Home > Dynamic System Reconfiguration

Project Overview

I worked closely with Dr. Amy Babay on the design and implementation of a fully dynamic reconfiguration system for a multi-site distributed network system called Spire. The system allows runtime updates to topology, cryptographic keys, and component roles without downtime, enabling robust response to failures and temporary deployments like mobile control centers.

Workflow

• Config Manager: Converts a high-level YAML configuration into a complete, signed configuration, generating all necessary cryptographic keys.
• Config Disseminator: Reliably transmits the signed configuration to all participating hosts, handling large configurations via fragmentation.
• Config Agent: Runs on each host, receives and verifies the configuration, applies updates to local components, and triggers reloads or restarts to activate changes.

Technical Achievements

• Replaced hard-coded system constants with a human-readable YAML configuration model.
• Designed a hybrid cryptography system (AES-256 + RSA-OAEP) with digital signatures to secure sensitive keys and configuration integrity.
• Refactored core applications to dynamically load network addresses, keys, and threshold cryptography shares at runtime.
• Implemented reliable multicast delivery with message fragmentation and version tracking.
• Validated the system in a 26-node Docker environment with multiple failure and recovery scenarios.

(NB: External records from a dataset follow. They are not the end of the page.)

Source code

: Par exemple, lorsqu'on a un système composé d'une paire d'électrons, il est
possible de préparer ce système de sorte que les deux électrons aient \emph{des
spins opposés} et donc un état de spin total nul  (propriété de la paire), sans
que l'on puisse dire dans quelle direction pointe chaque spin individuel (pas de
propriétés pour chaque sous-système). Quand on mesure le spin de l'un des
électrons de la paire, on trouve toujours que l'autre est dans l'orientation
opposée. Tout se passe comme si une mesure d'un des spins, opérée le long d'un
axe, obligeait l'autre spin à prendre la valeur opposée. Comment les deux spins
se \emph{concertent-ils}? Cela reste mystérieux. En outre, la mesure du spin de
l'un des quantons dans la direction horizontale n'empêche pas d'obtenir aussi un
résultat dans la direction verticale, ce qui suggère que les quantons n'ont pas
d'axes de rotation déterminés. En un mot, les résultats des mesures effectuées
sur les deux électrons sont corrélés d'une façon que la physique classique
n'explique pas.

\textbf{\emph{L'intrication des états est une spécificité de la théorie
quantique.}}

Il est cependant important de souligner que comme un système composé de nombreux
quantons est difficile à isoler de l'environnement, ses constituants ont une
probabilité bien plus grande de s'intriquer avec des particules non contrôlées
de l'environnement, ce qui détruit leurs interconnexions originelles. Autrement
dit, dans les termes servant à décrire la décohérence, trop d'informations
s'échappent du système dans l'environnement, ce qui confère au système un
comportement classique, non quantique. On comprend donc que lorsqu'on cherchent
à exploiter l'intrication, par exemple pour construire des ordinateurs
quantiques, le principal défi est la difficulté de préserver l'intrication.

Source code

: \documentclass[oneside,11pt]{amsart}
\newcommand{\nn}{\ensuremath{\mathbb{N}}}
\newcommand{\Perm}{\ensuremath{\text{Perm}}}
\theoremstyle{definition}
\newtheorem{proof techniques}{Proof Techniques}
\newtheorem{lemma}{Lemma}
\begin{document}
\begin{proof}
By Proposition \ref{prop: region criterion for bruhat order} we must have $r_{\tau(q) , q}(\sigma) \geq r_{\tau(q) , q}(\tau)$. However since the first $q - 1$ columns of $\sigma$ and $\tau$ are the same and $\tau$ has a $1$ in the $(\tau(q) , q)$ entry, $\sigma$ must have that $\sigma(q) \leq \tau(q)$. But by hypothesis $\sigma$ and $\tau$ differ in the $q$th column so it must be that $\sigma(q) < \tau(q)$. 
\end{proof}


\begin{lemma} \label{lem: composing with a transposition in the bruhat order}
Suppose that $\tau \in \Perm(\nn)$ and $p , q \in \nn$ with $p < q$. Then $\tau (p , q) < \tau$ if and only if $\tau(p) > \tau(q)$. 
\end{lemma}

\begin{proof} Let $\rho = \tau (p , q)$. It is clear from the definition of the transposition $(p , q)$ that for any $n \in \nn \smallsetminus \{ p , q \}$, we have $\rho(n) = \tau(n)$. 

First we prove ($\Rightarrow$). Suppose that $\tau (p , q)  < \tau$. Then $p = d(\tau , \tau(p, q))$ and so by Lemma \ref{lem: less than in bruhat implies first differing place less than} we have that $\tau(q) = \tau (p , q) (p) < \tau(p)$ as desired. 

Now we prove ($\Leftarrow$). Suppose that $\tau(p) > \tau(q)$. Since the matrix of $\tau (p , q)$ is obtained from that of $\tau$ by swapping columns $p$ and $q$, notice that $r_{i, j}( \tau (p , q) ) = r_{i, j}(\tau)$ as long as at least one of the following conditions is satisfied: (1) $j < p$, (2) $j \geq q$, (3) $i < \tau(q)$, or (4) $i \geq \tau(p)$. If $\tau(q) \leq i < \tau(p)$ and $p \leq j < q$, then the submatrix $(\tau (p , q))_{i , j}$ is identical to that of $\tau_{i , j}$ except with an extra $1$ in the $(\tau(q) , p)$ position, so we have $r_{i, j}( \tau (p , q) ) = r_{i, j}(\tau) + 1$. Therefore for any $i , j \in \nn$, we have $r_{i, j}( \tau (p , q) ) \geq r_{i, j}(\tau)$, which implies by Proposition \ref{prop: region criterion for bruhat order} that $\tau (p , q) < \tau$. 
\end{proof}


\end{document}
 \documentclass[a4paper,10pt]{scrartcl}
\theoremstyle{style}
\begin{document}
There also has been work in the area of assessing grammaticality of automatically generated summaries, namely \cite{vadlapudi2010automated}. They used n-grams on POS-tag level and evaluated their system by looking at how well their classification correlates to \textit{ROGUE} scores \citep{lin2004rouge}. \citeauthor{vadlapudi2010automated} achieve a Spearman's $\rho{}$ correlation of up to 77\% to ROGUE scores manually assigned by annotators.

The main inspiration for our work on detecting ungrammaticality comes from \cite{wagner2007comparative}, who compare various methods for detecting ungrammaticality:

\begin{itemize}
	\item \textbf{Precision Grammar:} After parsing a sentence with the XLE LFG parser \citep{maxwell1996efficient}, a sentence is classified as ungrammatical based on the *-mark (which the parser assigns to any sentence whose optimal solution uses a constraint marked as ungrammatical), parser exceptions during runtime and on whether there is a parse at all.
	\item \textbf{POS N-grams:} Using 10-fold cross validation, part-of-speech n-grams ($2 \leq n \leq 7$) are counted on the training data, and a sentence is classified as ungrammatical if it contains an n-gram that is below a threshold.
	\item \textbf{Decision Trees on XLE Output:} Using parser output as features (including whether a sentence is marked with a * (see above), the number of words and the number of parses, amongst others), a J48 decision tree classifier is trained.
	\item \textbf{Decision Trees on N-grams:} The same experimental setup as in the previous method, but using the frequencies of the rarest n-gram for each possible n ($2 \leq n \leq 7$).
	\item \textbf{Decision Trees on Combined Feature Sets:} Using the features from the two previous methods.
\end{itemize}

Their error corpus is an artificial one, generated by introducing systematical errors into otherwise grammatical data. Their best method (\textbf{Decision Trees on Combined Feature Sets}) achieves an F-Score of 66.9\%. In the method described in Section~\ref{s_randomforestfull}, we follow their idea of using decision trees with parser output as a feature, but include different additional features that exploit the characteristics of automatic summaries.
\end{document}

Key Technical Challenges and Resolutions

• Legacy Static Configuration Dependencies
  • Challenge: Components relied on compile-time constants and hardcoded arrays, making runtime reconfiguration impossible without risking inconsistencies or crashes.
  • Resolution: Performed a full audit of static constants, replaced them with dynamic initialization functions, and refactored core subsystems to read values from the unified YAML file at startup.
• Cryptographic Key Management
  • Challenge: Integrating a secure key distribution and storage mechanism into a system with multiple key types while ensuring confidentiality and integrity.
  • Resolution: Implemented a hybrid encryption scheme combining AES-256 for bulk data and RSA-OAEP for key protection. Automated key generation and YAML population ensured secure and reproducible configuration artifacts.
• Reliable Network Dissemination of Large Configurations
  • Challenge: Configuration payloads could exceed a single network message size, requiring reliable delivery to many hosts.
  • Resolution: Designed a message fragmentation and reassembly protocol over Spines multicast. Agents verified completeness and signatures before applying configurations, preventing partial updates or replay attacks.
• Host Identification and Environment Ambiguity
  • Challenge: Determining which host an agent was running on was error-prone when relying solely on IP address parsing.
  • Resolution: Config_agent now accepts the host's unique hostname as a command-line argument, providing a deterministic and unambiguous host identification mechanism.
• Integration Bugs from Extensive Refactoring
  • Challenge: Refactoring core components to remove static dependencies introduced subtle bugs, including segmentation faults and mismatched key sizes.
  • Resolution: Built a comprehensive containerized test harness to simulate all sites. Incremental validation, detailed logging, and automated cryptography verification allowed systematic bug identification and resolution.

Skills Developed

• Advanced C/C++ systems programming and network protocol design
• Cryptography and key management with OpenSSL
• Distributed system design and reliable multicast communication
• Configuration management and automated deployment
• Research-driven problem solving and large-scale system integration

Impact

The project produced a resilient distributed system capable of live, dynamic reconfiguration, validating that research-driven engineering can directly deliver operational, deployable outcomes.